» WHAT TO DO:
Each record that follows goes into your reply unchanged; the pictures do not.

» RECORDS PROVIDED:
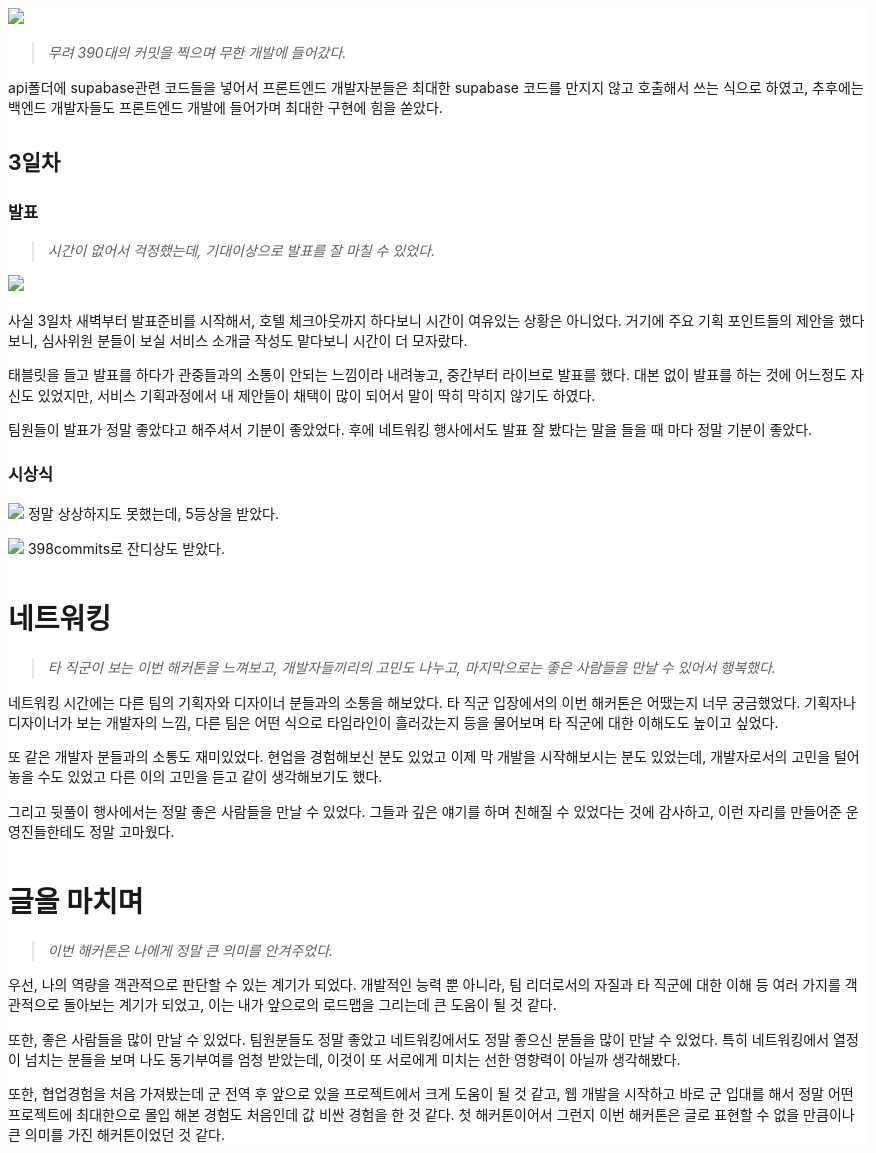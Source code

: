 ![](https://velog.velcdn.com/images/woog2roid/post/6e263cb2-5426-44cd-a92e-dc9cc1836f86/image.png)

> _무려 390대의 커밋을 찍으며 무한 개발에 들어갔다._

api폴더에 supabase관련 코드들을 넣어서 프론트엔드 개발자분들은 최대한 supabase 코드를 만지지 않고 호출해서 쓰는 식으로 하였고, 추후에는 백엔드 개발자들도 프론트엔드 개발에 들어가며 최대한 구현에 힘을 쏟았다.

## 3일차

### 발표

> _시간이 없어서 걱정했는데, 기대이상으로 발표를 잘 마칠 수 있었다._

![](https://velog.velcdn.com/images/woog2roid/post/93ef6ba4-a4e0-47eb-9f38-8a8a5e2772ce/image.jpeg)

사실 3일차 새벽부터 발표준비를 시작해서, 호텔 체크아웃까지 하다보니 시간이 여유있는 상황은 아니었다. 거기에 주요 기획 포인트들의 제안을 했다보니, 심사위원 분들이 보실 서비스 소개글 작성도 맡다보니 시간이 더 모자랐다.

태블릿을 들고 발표를 하다가 관중들과의 소통이 안되는 느낌이라 내려놓고, 중간부터 라이브로 발표를 했다. 대본 없이 발표를 하는 것에 어느정도 자신도 있었지만, 서비스 기획과정에서 내 제안들이 채택이 많이 되어서 말이 딱히 막히지 않기도 하였다.

팀원들이 발표가 정말 좋았다고 해주셔서 기분이 좋았었다. 후에 네트워킹 행사에서도 발표 잘 봤다는 말을 들을 때 마다 정말 기분이 좋았다.

### 시상식

![](https://velog.velcdn.com/images/woog2roid/post/5fdf938f-ca54-4818-982b-3f26e00d228a/image.JPG)
정말 상상하지도 못했는데, 5등상을 받았다.

![](https://velog.velcdn.com/images/woog2roid/post/b8a52475-472a-40a0-b8cd-3dfc1758c07f/image.JPG)
398commits로 잔디상도 받았다.

# 네트워킹

> _타 직군이 보는 이번 해커톤을 느껴보고, 개발자들끼리의 고민도 나누고, 마지막으로는 좋은 사람들을 만날 수 있어서 행복했다._

네트워킹 시간에는 다른 팀의 기획자와 디자이너 분들과의 소통을 해보았다. 타 직군 입장에서의 이번 해커톤은 어땠는지 너무 궁금했었다. 기획자나 디자이너가 보는 개발자의 느낌, 다른 팀은 어떤 식으로 타임라인이 흘러갔는지 등을 물어보며 타 직군에 대한 이해도도 높이고 싶었다.

또 같은 개발자 분들과의 소통도 재미있었다. 현업을 경험해보신 분도 있었고 이제 막 개발을 시작해보시는 분도 있었는데, 개발자로서의 고민을 털어놓을 수도 있었고 다른 이의 고민을 듣고 같이 생각해보기도 했다.

그리고 뒷풀이 행사에서는 정말 좋은 사람들을 만날 수 있었다. 그들과 깊은 얘기를 하며 친해질 수 있었다는 것에 감사하고, 이런 자리를 만들어준 운영진들한테도 정말 고마웠다.

# 글을 마치며

> _이번 해커톤은 나에게 정말 큰 의미를 안겨주었다._

우선, 나의 역량을 객관적으로 판단할 수 있는 계기가 되었다. 개발적인 능력 뿐 아니라, 팀 리더로서의 자질과 타 직군에 대한 이해 등 여러 가지를 객관적으로 돌아보는 계기가 되었고, 이는 내가 앞으로의 로드맵을 그리는데 큰 도움이 될 것 같다.

또한, 좋은 사람들을 많이 만날 수 있었다. 팀원분들도 정말 좋았고 네트워킹에서도 정말 좋으신 분들을 많이 만날 수 있었다. 특히 네트워킹에서 열정이 넘치는 분들을 보며 나도 동기부여를 엄청 받았는데, 이것이 또 서로에게 미치는 선한 영향력이 아닐까 생각해봤다.

또한, 협업경험을 처음 가져봤는데 군 전역 후 앞으로 있을 프로젝트에서 크게 도움이 될 것 같고, 웹 개발을 시작하고 바로 군 입대를 해서 정말 어떤 프로젝트에 최대한으로 몰입 해본 경험도 처음인데 값 비싼 경험을 한 것 같다. 첫 해커톤이어서 그런지 이번 해커톤은 글로 표현할 수 없을 만큼이나 큰 의미를 가진 해커톤이었던 것 같다.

» ANSWER FOR THIS EXERCISE:
Source code

: ![](https://velog.velcdn.com/images/woog2roid/post/6e263cb2-5426-44cd-a92e-dc9cc1836f86/image.png)

> _무려 390대의 커밋을 찍으며 무한 개발에 들어갔다._

api폴더에 supabase관련 코드들을 넣어서 프론트엔드 개발자분들은 최대한 supabase 코드를 만지지 않고 호출해서 쓰는 식으로 하였고, 추후에는 백엔드 개발자들도 프론트엔드 개발에 들어가며 최대한 구현에 힘을 쏟았다.

## 3일차

### 발표

> _시간이 없어서 걱정했는데, 기대이상으로 발표를 잘 마칠 수 있었다._

![](https://velog.velcdn.com/images/woog2roid/post/93ef6ba4-a4e0-47eb-9f38-8a8a5e2772ce/image.jpeg)

사실 3일차 새벽부터 발표준비를 시작해서, 호텔 체크아웃까지 하다보니 시간이 여유있는 상황은 아니었다. 거기에 주요 기획 포인트들의 제안을 했다보니, 심사위원 분들이 보실 서비스 소개글 작성도 맡다보니 시간이 더 모자랐다.

태블릿을 들고 발표를 하다가 관중들과의 소통이 안되는 느낌이라 내려놓고, 중간부터 라이브로 발표를 했다. 대본 없이 발표를 하는 것에 어느정도 자신도 있었지만, 서비스 기획과정에서 내 제안들이 채택이 많이 되어서 말이 딱히 막히지 않기도 하였다.

팀원들이 발표가 정말 좋았다고 해주셔서 기분이 좋았었다. 후에 네트워킹 행사에서도 발표 잘 봤다는 말을 들을 때 마다 정말 기분이 좋았다.

### 시상식

![](https://velog.velcdn.com/images/woog2roid/post/5fdf938f-ca54-4818-982b-3f26e00d228a/image.JPG)
정말 상상하지도 못했는데, 5등상을 받았다.

![](https://velog.velcdn.com/images/woog2roid/post/b8a52475-472a-40a0-b8cd-3dfc1758c07f/image.JPG)
398commits로 잔디상도 받았다.

# 네트워킹

> _타 직군이 보는 이번 해커톤을 느껴보고, 개발자들끼리의 고민도 나누고, 마지막으로는 좋은 사람들을 만날 수 있어서 행복했다._

네트워킹 시간에는 다른 팀의 기획자와 디자이너 분들과의 소통을 해보았다. 타 직군 입장에서의 이번 해커톤은 어땠는지 너무 궁금했었다. 기획자나 디자이너가 보는 개발자의 느낌, 다른 팀은 어떤 식으로 타임라인이 흘러갔는지 등을 물어보며 타 직군에 대한 이해도도 높이고 싶었다.

또 같은 개발자 분들과의 소통도 재미있었다. 현업을 경험해보신 분도 있었고 이제 막 개발을 시작해보시는 분도 있었는데, 개발자로서의 고민을 털어놓을 수도 있었고 다른 이의 고민을 듣고 같이 생각해보기도 했다.

그리고 뒷풀이 행사에서는 정말 좋은 사람들을 만날 수 있었다. 그들과 깊은 얘기를 하며 친해질 수 있었다는 것에 감사하고, 이런 자리를 만들어준 운영진들한테도 정말 고마웠다.

# 글을 마치며

> _이번 해커톤은 나에게 정말 큰 의미를 안겨주었다._

우선, 나의 역량을 객관적으로 판단할 수 있는 계기가 되었다. 개발적인 능력 뿐 아니라, 팀 리더로서의 자질과 타 직군에 대한 이해 등 여러 가지를 객관적으로 돌아보는 계기가 되었고, 이는 내가 앞으로의 로드맵을 그리는데 큰 도움이 될 것 같다.

또한, 좋은 사람들을 많이 만날 수 있었다. 팀원분들도 정말 좋았고 네트워킹에서도 정말 좋으신 분들을 많이 만날 수 있었다. 특히 네트워킹에서 열정이 넘치는 분들을 보며 나도 동기부여를 엄청 받았는데, 이것이 또 서로에게 미치는 선한 영향력이 아닐까 생각해봤다.

또한, 협업경험을 처음 가져봤는데 군 전역 후 앞으로 있을 프로젝트에서 크게 도움이 될 것 같고, 웹 개발을 시작하고 바로 군 입대를 해서 정말 어떤 프로젝트에 최대한으로 몰입 해본 경험도 처음인데 값 비싼 경험을 한 것 같다. 첫 해커톤이어서 그런지 이번 해커톤은 글로 표현할 수 없을 만큼이나 큰 의미를 가진 해커톤이었던 것 같다.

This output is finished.